Palazzo Bocca Trezza torna agli antichi splendori

Il complesso di Palazzo Bocca Trezza, situato nel quartiere di Veronetta, ha completato i suoi lavori di restauro. L'edificio, che in passato ospitava l'istituto Nani, era caduto in uno stato di degrado. Soffitti danneggiati e infiltrazioni avevano compromesso anche gli affreschi interni. Ora, sia gli interni che gli esterni sono stati riqualificati. La chiusura del cantiere è imminente.

L'aspetto esteriore su via XX Settembre è ancora parzialmente nascosto da recinzioni. Tuttavia, su via San Nazaro, un telo bianco permette di intravedere gli interni. Il risultato delle opere è definito «davvero gratificante». La riapertura al pubblico è prevista per il prossimo autunno.

Definire la gestione del compendio

Nonostante il completamento dei lavori, la questione relativa all'utilizzo degli spazi del palazzo è ancora aperta. La destinazione d'uso, modificata nel 2020, prevede un «spazio a servizio di Comune ed associazioni del territorio, per lo svolgimento di attività d’interesse culturale e sociale». La trasformazione di questo obiettivo in realtà è il prossimo passo.

Una prima fase di co-programmazione ha coinvolto oltre 230 soggetti. Tra questi figurano realtà del Terzo settore, associazioni, enti e cittadini. L'obiettivo era costruire una visione condivisa per l'uso degli spazi. A breve, una delibera di giunta definirà le linee guida per i futuri gestori.

Il nodo della gestione e le ipotesi

La gestione del palazzo dovrà essere «omogenea», come spiegato dall'assessora al Terzo Settore, Luisa Ceni. Si sta prendendo come modello l'esperienza di successo di Spazio Forte a Forte Santa Caterina. La gestione dovrà essere economicamente sostenibile, considerando le elevate spese fisse di un immobile di tale portata.
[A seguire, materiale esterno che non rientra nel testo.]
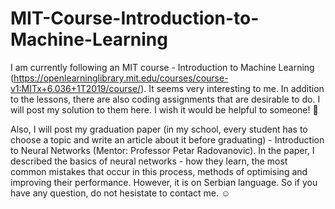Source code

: # MIT-Course-Introduction-to-Machine-Learning

I am currently following an MIT course - Introduction to Machine Learning (https://openlearninglibrary.mit.edu/courses/course-v1:MITx+6.036+1T2019/course/). It seems very interesting to me. In addition to the lessons, there are also coding assignments that are desirable to do. I will post my solution to them here. I wish it would be helpful to someone! :smiling_face_with_three_hearts:

Also, I will post my graduation paper (in my school, every student has to choose a topic and write an article about it before graduating) - Introduction to Neural Networks (Mentor: Professor Petar Radovanovic). In the paper, I described the basics of neural networks - how they learn, the most common mistakes that occur in this process, methods of optimising and improving their performance. However, it is on Serbian language. So if you have any question, do not hesistate to contact me. :relaxed:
Si cercano quindi «soggetti forti» per la gestione. L'Università è stata menzionata come possibile candidata, anche se non necessariamente come capofila. Sono già pervenute alcune proposte, che verranno valutate dopo l'approvazione della delibera. L'intento è evitare una gestione frammentata.

Prossimi interventi e costi

La vicesindaca Barbara Bissoli ha riassunto gli ultimi interventi. I lavori principali sono conclusi e il collaudo è quasi terminato. Sono stati affidati i lavori di sistemazione del giardino su via XX Settembre. L'intervento inizierà a breve e durerà circa 130 giorni.

Il progetto per il giardino prevede il recupero dello stile «giardino all’italiana». Saranno ripristinati vialetti e fontana. Verranno sostituite le vecchie lampade con luci direzionali. Si interverrà anche sulle mura di cinta e sarà realizzata una vasca per la raccolta delle acque piovane. Successivamente, si procederà con le opere specialistiche di giardinaggio.

Il costo totale dell'intervento è stato di quasi 15 milioni di euro. Di questi, circa 11 milioni provengono dal Bando Periferie dello Stato. Il Comune di Verona ha stanziato oltre 3 milioni con fondi propri. Questi fondi aggiuntivi sono serviti a coprire l'aumento dei costi e il rifacimento del giardino.